**PROBLEM TO WORK ON**
If a line in the following entries contains the string "도전장을", it counts toward the total; report only that total.
━━━━━ EXERCISE MATERIALS
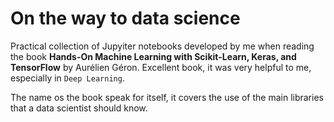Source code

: # On the way to data science

Practical collection of Jupyiter notebooks developed by me when reading the book **Hands-On Machine Learning with Scikit-Learn, Keras, and TensorFlow** by Aurélien Géron. Excellent book, it was very helpful to me, especially in `Deep Learning`.

The name os the book speak for itself, it covers the use of the main libraries that a data scientist should know.
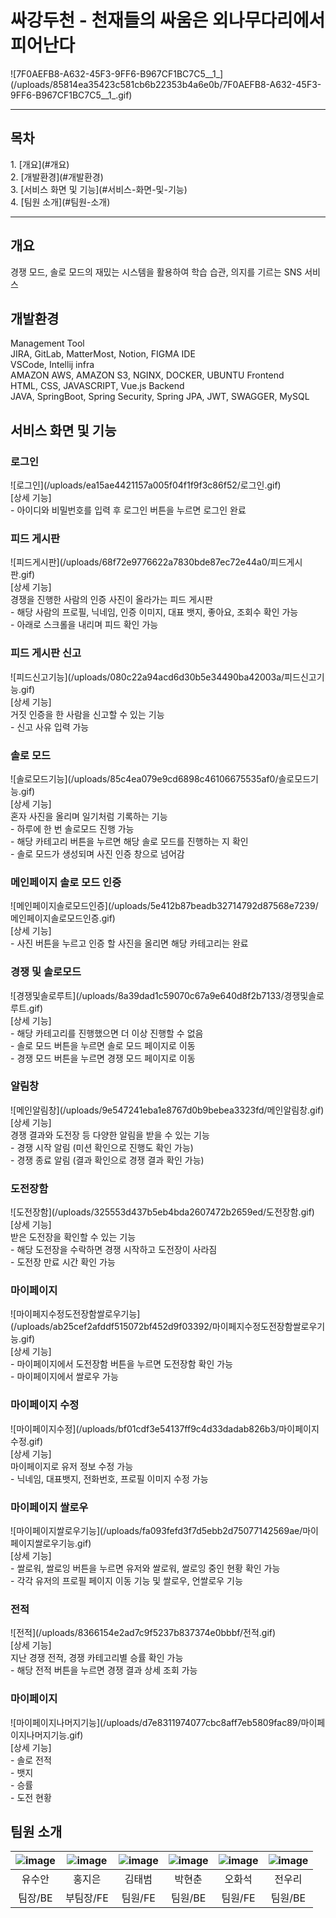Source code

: <h1>싸강두천 - 천재들의 싸움은 외나무다리에서 피어난다</h1>
![7F0AEFB8-A632-45F3-9FF6-B967CF1BC7C5__1_](/uploads/85814ea35423c581cb6b22353b4a6e0b/7F0AEFB8-A632-45F3-9FF6-B967CF1BC7C5__1_.gif)

<hr>

<h2>목차</h2>
1. [개요](#개요) <br>
2. [개발환경](#개발환경) <br>
3. [서비스 화면 및 기능](#서비스-화면-및-기능) <br>
4. [팀원 소개](#팀원-소개) <br>

<hr>

<h2>개요</h2>
경쟁 모드, 솔로 모드의 재밌는 시스템을 활용하여 학습 습관, 의지를 기르는 SNS 서비스

<h2>개발환경</h2>
Management Tool <br>
JIRA, GitLab, MatterMost, Notion, FIGMA
IDE <br>
VSCode, Intellij
infra <br>
AMAZON AWS, AMAZON S3, NGINX, DOCKER, UBUNTU
Frontend <br>
HTML, CSS, JAVASCRIPT, Vue.js
Backend <br>
JAVA, SpringBoot, Spring Security, Spring JPA, JWT, SWAGGER, MySQL

<h2>서비스 화면 및 기능</h2>
<h3>로그인</h3>
![로그인](/uploads/ea15ae4421157a005f04f1f9f3c86f52/로그인.gif) <br>
[상세 기능] <br>
- 아이디와 비밀번호를 입력 후 로그인 버튼을 누르면 로그인 완료 <br>
<h3>피드 게시판</h3>
![피드게시판](/uploads/68f72e9776622a7830bde87ec72e44a0/피드게시판.gif) <br>
[상세 기능] <br>
경쟁을 진행한 사람의 인증 사진이 올라가는 피드 게시판 <br>
- 해당 사람의 프로필, 닉네임, 인증 이미지, 대표 뱃지, 좋아요, 조회수 확인 가능 <br>
- 아래로 스크롤을 내리며 피드 확인 가능
<h3>피드 게시판 신고</h3>
![피드신고기능](/uploads/080c22a94acd6d30b5e34490ba42003a/피드신고기능.gif) <br>
[상세 기능] <br>
거짓 인증을 한 사람을 신고할 수 있는 기능 <br>
- 신고 사유 입력 가능
<h3>솔로 모드</h3>
![솔로모드기능](/uploads/85c4ea079e9cd6898c46106675535af0/솔로모드기능.gif) <br>
[상세 기능] <br>
혼자 사진을 올리며 일기처럼 기록하는 기능 <br>
- 하루에 한 번 솔로모드 진행 가능 <br>
- 해당 카테고리 버튼을 누르면 해당 솔로 모드를 진행하는 지 확인 <br>
- 솔로 모드가 생성되며 사진 인증 창으로 넘어감
<h3>메인페이지 솔로 모드 인증</h3>
![메인페이지솔로모드인증](/uploads/5e412b87beadb32714792d87568e7239/메인페이지솔로모드인증.gif) <br>
[상세 기능] <br>
- 사진 버튼을 누르고 인증 할 사진을 올리면 해당 카테고리는 완료
<h3>경쟁 및 솔로모드</h3>
![경쟁및솔로루트](/uploads/8a39dad1c59070c67a9e640d8f2b7133/경쟁및솔로루트.gif) <br>
[상세 기능] <br>
- 해당 카테고리를 진행했으면 더 이상 진행할 수 없음 <br>
- 솔로 모드 버튼을 누르면 솔로 모드 페이지로 이동 <br>
- 경쟁 모드 버튼을 누르면 경쟁 모드 페이지로 이동
<h3>알림창</h3>
![메인알림창](/uploads/9e547241eba1e8767d0b9bebea3323fd/메인알림창.gif) <br>
[상세 기능] <br>
경쟁 결과와 도전장 등 다양한 알림을 받을 수 있는 기능 <br>
- 경쟁 시작 알림 (미션 확인으로 진행도 확인 가능) <br>
- 경쟁 종료 알림 (결과 확인으로 경쟁 결과 확인 가능)
<h3>도전장함</h3>
![도전장함](/uploads/325553d437b5eb4bda2607472b2659ed/도전장함.gif) <br>
[상세 기능] <br>
받은 도전장을 확인할 수 있는 기능 <br>
- 해당 도전장을 수락하면 경쟁 시작하고 도전장이 사라짐 <br>
- 도전장 만료 시간 확인 가능
<h3>마이페이지</h3>
![마이페지수정도전장함쌀로우기능](/uploads/ab25cef2afddf515072bf452d9f03392/마이페지수정도전장함쌀로우기능.gif) <br>
[상세 기능] <br>
- 마이페이지에서 도전장함 버튼을 누르면 도전장함 확인 가능 <br>
- 마이페이지에서 쌀로우 가능
<h3>마이페이지 수정</h3>
![마이페이지수정](/uploads/bf01cdf3e54137ff9c4d33dadab826b3/마이페이지수정.gif) <br>
[상세 기능] <br>
마이페이지로 유저 정보 수정 가능 <br>
- 닉네임, 대표뱃지, 전화번호, 프로필 이미지 수정 가능
<h3>마이페이지 쌀로우</h3>
![마이페이지쌀로우기능](/uploads/fa093fefd3f7d5ebb2d75077142569ae/마이페이지쌀로우기능.gif) <br>
[상세 기능] <br>
- 쌀로워, 쌀로잉 버튼을 누르면 유저와 쌀로워, 쌀로잉 중인 현황 확인 가능 <br>
- 각각 유저의 프로필 페이지 이동 기능 및 쌀로우, 언쌀로우 기능
<h3>전적</h3>
![전적](/uploads/8366154e2ad7c9f5237b837374e0bbbf/전적.gif) <br>
[상세 기능] <br>
지난 경쟁 전적, 경쟁 카테고리별 승률 확인 가능 <br>
- 해당 전적 버튼을 누르면 경쟁 결과 상세 조회 가능
<h3>마이페이지</h3>
![마이페이지나머지기능](/uploads/d7e8311974077cbc8aff7eb5809fac89/마이페이지나머지기능.gif) <br>
[상세 기능] <br>
- 솔로 전적 <br>
- 뱃지 <br>
- 승률 <br>
- 도전 현황 <br>

<h2>팀원 소개</h2>

![image](/uploads/f658dea0fa5833f2ed2e31d1db05643c/image.png) | ![image](/uploads/0a09f8ffc401ea132e090c2b446be411/image.png) | ![image](/uploads/2baf8180ec158463bdb661f5099369bf/image.png) | ![image](/uploads/5eb7c7a249286c2afd421ccf50986624/image.png) |![image](/uploads/c7dc3ab730e1d99eaccd750e1e557aea/image.png) | ![image](/uploads/f13d774098ff8d15aaf9971f06e17a1a/image.png)|
 :---------:|:----------:|:---------:|:---------:|:----------:|:----------:
 유수안 | 홍지은 | 김태범 | 박현춘 | 오화석 | 전우리 |
 팀장/BE | 부팀장/FE | 팀원/FE | 팀원/BE | 팀원/FE | 팀원/BE |


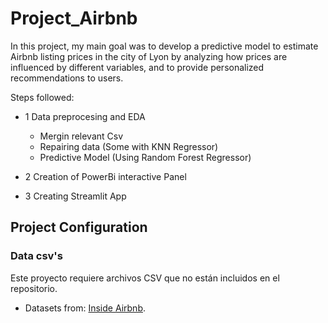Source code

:# Project_Airbnb
In this project, my main goal was to develop a predictive model to estimate Airbnb listing prices in the city of Lyon by analyzing how prices are influenced by different variables, and to provide personalized recommendations to users.

Steps followed: 
- 1 Data preprocesing and EDA
   - Mergin relevant Csv
   - Repairing data (Some with KNN Regressor)
   - Predictive Model (Using Random Forest Regressor)

- 2 Creation of PowerBi interactive Panel

- 3 Creating Streamlit App
  
 
## Project Configuration

### Data csv's

Este proyecto requiere archivos CSV que no están incluidos en el repositorio.
- Datasets from: [Inside Airbnb](https://insideairbnb.com/get-the-data/).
━━━━━━━━━━
**RESPONSE**
2